“House of Leaves”: Museum in the Community
THE SHOW: “House of Leaves” by Gregg Oxley
WHERE: Museum in the Community, near Hurricane (show now closed)
“She drank the same rock-gut sherry I did when I drank and not a bad view from the window except the roof was caving in…” –Charly Hamilton
By Amy J. Williams with Charly Jupiter Hamilton
Haunting, funny, lonely, disturbing… These were feelings I felt upon seeing Gregg Oxley’s installation exhibit, “House of Leaves,” at The Museum in the Community in Putnam County. Although the exhibit closed in early September, it’s worth mentioning and describing the work’s ambitions.
According to Oxley, a recent Hurricane High Schol grad who is heading to school in Savannah, Ga., “House of Leaves” is based on the idea of sudden, tragic changes to any one individual. The main piece reflects the story of a woman who lost her husband and then, slowly, must rely on the help of others to get through day-to-day life.

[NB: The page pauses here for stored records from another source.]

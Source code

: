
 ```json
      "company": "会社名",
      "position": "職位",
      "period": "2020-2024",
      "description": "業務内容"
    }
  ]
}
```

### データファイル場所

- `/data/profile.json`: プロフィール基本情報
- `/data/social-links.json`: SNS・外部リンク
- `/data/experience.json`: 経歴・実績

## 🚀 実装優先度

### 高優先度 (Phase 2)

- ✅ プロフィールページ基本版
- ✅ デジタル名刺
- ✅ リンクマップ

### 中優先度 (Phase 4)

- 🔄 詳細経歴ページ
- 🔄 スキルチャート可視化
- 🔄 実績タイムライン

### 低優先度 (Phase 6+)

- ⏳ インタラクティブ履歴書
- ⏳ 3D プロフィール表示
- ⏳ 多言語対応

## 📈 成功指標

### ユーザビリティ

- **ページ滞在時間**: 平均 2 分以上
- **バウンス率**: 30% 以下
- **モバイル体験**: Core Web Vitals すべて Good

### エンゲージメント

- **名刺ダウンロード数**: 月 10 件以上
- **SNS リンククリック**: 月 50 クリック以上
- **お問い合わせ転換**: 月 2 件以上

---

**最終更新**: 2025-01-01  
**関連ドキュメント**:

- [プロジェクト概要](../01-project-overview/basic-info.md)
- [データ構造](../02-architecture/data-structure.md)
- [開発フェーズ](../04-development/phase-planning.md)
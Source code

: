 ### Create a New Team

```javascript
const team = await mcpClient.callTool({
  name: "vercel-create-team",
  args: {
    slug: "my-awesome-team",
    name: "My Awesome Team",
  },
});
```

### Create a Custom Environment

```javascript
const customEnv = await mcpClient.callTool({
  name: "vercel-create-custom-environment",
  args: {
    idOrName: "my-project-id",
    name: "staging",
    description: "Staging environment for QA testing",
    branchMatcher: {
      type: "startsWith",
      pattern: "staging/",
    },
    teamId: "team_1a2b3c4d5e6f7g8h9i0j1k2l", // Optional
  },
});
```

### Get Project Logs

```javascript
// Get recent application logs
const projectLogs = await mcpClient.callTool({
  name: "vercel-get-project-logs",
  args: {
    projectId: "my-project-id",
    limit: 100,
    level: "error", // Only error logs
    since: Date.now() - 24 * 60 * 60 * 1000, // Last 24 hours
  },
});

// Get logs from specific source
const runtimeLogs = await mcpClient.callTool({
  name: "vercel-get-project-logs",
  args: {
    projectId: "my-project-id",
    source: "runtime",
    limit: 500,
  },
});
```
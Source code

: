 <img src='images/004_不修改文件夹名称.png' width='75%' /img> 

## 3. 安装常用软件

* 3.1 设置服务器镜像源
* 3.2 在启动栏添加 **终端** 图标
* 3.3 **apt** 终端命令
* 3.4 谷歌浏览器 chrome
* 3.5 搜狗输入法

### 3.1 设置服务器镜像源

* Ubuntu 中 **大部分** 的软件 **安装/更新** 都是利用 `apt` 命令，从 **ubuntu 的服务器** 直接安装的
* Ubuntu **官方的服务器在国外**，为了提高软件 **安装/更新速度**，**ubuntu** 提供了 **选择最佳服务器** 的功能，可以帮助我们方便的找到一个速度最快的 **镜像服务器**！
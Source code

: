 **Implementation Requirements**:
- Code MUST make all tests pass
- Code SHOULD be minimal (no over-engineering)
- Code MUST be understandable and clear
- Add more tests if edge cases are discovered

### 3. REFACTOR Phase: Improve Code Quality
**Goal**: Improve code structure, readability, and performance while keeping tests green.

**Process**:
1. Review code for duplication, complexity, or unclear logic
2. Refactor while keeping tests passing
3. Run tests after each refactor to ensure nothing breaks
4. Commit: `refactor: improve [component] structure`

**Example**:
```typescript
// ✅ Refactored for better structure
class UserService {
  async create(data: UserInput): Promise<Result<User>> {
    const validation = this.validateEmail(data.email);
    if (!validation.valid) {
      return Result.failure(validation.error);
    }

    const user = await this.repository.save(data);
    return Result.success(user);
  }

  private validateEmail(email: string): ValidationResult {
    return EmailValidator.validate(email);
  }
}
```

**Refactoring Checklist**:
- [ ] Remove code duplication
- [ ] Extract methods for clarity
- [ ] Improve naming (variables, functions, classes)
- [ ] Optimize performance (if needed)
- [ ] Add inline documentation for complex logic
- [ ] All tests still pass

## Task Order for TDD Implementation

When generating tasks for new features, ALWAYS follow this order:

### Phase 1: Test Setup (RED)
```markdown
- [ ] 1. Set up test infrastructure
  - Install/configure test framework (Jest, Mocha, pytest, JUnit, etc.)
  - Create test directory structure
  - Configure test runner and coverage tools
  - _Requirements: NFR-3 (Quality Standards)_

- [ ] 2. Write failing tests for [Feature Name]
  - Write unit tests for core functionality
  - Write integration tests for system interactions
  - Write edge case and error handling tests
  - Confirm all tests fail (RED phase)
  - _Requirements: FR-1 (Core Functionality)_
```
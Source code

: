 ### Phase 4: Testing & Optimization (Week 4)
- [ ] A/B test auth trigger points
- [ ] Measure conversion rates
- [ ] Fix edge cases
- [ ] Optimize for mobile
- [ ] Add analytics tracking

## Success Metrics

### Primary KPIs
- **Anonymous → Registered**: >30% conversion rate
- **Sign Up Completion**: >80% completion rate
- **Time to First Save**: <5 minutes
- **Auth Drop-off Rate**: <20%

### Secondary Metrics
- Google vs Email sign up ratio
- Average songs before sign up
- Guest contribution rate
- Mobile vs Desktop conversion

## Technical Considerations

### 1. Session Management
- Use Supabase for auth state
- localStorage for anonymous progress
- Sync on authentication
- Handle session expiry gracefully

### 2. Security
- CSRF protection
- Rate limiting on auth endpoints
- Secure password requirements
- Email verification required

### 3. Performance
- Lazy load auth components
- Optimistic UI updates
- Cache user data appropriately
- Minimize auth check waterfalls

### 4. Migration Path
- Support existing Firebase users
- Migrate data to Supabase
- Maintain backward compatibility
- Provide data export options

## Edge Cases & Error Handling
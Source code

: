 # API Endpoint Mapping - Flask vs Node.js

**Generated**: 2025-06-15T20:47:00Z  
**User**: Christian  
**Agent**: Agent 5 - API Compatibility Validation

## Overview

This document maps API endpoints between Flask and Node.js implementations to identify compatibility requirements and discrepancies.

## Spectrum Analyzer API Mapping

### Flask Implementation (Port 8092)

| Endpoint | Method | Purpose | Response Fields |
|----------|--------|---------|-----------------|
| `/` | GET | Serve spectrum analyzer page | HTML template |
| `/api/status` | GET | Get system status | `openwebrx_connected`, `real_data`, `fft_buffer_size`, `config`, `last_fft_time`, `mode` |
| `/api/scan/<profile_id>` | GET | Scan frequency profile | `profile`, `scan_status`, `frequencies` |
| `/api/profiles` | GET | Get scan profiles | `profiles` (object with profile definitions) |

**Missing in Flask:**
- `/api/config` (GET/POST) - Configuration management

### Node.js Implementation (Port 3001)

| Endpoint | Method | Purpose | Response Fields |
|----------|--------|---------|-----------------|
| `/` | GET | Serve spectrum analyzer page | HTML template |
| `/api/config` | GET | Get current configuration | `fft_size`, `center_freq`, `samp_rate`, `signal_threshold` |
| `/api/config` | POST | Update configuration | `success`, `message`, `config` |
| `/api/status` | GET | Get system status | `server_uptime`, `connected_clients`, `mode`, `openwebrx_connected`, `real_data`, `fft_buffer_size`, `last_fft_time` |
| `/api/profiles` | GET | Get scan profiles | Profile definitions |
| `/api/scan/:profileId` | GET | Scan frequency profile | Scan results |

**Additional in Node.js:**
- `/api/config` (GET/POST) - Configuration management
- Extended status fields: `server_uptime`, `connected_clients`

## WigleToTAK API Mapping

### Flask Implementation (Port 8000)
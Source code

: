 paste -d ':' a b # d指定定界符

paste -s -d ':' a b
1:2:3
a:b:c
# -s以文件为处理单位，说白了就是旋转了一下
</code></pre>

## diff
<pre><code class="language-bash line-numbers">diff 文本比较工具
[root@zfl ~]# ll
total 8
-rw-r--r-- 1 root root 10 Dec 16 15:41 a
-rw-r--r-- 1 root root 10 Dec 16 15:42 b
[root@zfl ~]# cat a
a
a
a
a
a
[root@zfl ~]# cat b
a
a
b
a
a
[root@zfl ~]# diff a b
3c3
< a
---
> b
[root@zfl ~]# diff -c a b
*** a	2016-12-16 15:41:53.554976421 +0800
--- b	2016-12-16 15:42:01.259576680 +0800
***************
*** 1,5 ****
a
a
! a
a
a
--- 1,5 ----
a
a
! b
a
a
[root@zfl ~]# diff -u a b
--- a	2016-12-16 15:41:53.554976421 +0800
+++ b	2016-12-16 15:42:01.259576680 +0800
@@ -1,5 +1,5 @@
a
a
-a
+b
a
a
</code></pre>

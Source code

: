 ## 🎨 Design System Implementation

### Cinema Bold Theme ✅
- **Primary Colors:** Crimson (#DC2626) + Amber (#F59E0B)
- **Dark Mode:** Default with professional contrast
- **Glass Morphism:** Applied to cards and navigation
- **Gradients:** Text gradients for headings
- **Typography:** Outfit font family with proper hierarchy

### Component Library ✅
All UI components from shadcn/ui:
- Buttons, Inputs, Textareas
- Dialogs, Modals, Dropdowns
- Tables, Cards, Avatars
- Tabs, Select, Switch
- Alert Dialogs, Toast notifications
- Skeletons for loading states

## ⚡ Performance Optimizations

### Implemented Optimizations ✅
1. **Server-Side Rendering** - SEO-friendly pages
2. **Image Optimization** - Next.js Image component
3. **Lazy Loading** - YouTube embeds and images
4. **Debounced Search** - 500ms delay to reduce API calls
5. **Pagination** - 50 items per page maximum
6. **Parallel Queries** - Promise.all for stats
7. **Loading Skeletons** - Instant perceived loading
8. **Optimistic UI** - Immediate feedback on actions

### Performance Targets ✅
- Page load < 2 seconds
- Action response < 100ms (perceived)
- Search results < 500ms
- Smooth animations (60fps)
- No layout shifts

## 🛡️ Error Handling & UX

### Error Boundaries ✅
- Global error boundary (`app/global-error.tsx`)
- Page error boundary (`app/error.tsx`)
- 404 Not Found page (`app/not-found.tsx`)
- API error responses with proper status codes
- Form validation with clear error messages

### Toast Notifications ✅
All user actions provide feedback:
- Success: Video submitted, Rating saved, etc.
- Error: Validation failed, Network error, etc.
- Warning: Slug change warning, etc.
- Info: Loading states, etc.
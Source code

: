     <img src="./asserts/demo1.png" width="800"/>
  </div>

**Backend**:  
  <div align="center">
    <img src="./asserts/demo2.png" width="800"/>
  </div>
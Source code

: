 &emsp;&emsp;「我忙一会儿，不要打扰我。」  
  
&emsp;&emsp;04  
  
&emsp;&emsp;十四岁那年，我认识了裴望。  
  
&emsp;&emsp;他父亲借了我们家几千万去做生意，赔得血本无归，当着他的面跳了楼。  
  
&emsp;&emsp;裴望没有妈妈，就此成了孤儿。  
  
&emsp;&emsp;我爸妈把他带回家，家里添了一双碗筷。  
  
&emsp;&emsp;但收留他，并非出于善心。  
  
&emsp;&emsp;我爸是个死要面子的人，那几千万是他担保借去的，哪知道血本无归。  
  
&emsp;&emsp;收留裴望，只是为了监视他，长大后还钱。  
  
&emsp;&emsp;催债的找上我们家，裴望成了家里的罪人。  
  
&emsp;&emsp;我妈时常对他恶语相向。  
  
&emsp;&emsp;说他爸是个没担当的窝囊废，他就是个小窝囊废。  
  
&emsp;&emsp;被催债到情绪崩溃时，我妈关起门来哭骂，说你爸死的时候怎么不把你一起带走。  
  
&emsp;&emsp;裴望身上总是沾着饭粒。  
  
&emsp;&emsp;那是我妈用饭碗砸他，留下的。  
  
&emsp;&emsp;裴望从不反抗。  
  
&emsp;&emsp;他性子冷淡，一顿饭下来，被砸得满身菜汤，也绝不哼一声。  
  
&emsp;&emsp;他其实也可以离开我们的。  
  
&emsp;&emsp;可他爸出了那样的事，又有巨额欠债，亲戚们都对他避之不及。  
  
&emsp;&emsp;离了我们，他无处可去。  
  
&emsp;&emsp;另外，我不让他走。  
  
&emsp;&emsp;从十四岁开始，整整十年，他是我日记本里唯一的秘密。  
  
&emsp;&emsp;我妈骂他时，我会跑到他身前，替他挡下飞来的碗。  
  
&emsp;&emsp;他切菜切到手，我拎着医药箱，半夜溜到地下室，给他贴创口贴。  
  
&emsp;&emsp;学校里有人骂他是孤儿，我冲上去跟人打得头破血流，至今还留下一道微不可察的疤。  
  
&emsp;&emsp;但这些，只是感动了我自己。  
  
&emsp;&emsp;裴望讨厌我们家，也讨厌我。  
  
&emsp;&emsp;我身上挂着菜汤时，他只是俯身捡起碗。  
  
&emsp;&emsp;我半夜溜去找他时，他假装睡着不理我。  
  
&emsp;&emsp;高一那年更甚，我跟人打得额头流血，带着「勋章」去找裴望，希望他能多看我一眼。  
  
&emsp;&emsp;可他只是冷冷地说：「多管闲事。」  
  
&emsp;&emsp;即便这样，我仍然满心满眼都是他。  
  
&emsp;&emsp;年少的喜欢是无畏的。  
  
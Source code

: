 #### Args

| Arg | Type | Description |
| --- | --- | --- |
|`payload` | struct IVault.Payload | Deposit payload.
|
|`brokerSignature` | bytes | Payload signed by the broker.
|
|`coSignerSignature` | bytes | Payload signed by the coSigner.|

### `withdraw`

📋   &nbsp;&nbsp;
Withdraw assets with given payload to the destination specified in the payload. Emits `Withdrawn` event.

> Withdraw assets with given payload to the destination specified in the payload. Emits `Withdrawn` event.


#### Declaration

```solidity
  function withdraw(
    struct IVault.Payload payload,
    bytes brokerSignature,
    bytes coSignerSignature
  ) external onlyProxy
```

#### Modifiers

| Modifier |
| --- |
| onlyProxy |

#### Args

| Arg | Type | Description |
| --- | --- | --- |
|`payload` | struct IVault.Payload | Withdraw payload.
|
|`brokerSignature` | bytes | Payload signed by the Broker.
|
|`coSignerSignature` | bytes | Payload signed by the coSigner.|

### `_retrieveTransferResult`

My first visit to the exhibit was before Hurricane Katrina, but on the second visit it was intriguing how the recreation of an abandoned home was a reminder of the disturbing new reality along the Gulf Coast.
Oxley created a moving installation based on his interest in exploring abandoned homes. He took pictures of what he found and they were exhibited on a side wall — dead kittens and mold in the refrigerator are juxtaposed with colorful flowers blooming in the yard.
The main exhibit featured a recreated room: a television screen full of static, empty hair-coloring bottles, so many other of the stray pieces of the lives we each live.
Each wall of the exhibit was a work of art itself — found pieces, an altered book, a large mural of telephone poles reminiscent of crosses. The wall murals were intricate, and each piece a work of art itself.
WHAT CHARLY HAD TO SAY:
Charly thought the abundance of hair color bottles fascinating. “What do we hold onto?” he asked me. “When everything else fades, sometimes we cling to those simple things like coloring hair to keep us alive. It’s like the mirage of having your hair done, the hope of having a husband, and so we work at this one fake thing.”
“For awhile,” Charly continued, “when I was in the Navy around the Philippine ports in the North China Sea, sailoring in a kind of uncontrolled AWOL squalor, I took to smoking English Oval cigarettes and would imagine myself the whole empire in one person, smoking as the edges of my vision gave away to chaos. I felt some of the same kind of feeling looking around Oxley’s back-room mobile home deconstruction. Mobile homes, the illusion of a home, marriage, and black Clairol hair dye. The illusion of happiness. Art can scare you, and doesn’t always fit on the living room wall. Sometimes it is the living room wall, falling in. Please remember it all as long as you can. If you don’t have a life, no one can take it from you.”
As we left Charly said, “What would the woman who lived in this house think was significant? Would it be the muffin pan? Did she make muffins? Did her husband call her ‘Muffin?’”
AMY CONCLUDES:
Walking into this art was like walking into a picture, a tragic picture. Yet it was hard to leave.